**What the task asks:**
Give again, word for word, every line in the entries below from the line with "在分布式系统中几乎是不存在的。" up to and including the line with "2、Leader 节点将该事务请求广播给所有的 Follower 节点。", and no other line.

**Records for processing:**
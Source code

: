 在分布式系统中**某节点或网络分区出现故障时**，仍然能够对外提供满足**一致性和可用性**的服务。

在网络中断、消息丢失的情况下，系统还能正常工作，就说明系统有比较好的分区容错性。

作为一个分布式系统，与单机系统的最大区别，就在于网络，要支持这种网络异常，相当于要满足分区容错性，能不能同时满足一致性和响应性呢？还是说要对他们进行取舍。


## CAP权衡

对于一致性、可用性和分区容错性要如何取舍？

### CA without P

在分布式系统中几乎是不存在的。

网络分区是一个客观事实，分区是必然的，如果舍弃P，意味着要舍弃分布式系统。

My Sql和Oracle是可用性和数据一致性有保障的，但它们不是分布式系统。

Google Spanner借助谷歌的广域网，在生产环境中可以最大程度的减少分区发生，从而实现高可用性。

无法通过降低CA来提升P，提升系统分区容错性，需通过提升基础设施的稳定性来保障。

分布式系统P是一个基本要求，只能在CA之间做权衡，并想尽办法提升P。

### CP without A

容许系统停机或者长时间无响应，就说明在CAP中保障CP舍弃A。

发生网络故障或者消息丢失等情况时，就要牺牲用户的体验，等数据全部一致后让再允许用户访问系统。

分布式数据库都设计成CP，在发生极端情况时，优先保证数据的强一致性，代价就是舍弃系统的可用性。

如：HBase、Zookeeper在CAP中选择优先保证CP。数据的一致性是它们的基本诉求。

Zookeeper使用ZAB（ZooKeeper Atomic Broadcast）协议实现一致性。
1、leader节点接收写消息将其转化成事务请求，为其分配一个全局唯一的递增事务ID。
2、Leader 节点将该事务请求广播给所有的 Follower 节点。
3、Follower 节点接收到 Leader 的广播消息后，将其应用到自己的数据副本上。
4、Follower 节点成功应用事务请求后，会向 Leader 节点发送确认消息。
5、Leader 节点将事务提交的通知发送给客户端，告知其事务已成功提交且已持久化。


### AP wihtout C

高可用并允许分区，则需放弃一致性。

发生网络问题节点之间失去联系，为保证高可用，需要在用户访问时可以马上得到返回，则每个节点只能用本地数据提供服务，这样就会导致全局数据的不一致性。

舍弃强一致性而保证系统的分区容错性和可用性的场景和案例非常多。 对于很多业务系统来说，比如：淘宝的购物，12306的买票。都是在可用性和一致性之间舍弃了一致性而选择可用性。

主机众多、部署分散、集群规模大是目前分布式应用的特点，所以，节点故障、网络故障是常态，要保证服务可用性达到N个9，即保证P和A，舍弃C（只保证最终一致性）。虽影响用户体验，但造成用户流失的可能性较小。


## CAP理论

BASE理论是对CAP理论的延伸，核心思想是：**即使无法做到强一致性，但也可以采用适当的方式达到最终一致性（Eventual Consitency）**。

**Exercise answer:**
在分布式系统中几乎是不存在的。

网络分区是一个客观事实，分区是必然的，如果舍弃P，意味着要舍弃分布式系统。

My Sql和Oracle是可用性和数据一致性有保障的，但它们不是分布式系统。

Google Spanner借助谷歌的广域网，在生产环境中可以最大程度的减少分区发生，从而实现高可用性。

无法通过降低CA来提升P，提升系统分区容错性，需通过提升基础设施的稳定性来保障。

分布式系统P是一个基本要求，只能在CA之间做权衡，并想尽办法提升P。

### CP without A

容许系统停机或者长时间无响应，就说明在CAP中保障CP舍弃A。

发生网络故障或者消息丢失等情况时，就要牺牲用户的体验，等数据全部一致后让再允许用户访问系统。

分布式数据库都设计成CP，在发生极端情况时，优先保证数据的强一致性，代价就是舍弃系统的可用性。

如：HBase、Zookeeper在CAP中选择优先保证CP。数据的一致性是它们的基本诉求。

Zookeeper使用ZAB（ZooKeeper Atomic Broadcast）协议实现一致性。
1、leader节点接收写消息将其转化成事务请求，为其分配一个全局唯一的递增事务ID。
2、Leader 节点将该事务请求广播给所有的 Follower 节点。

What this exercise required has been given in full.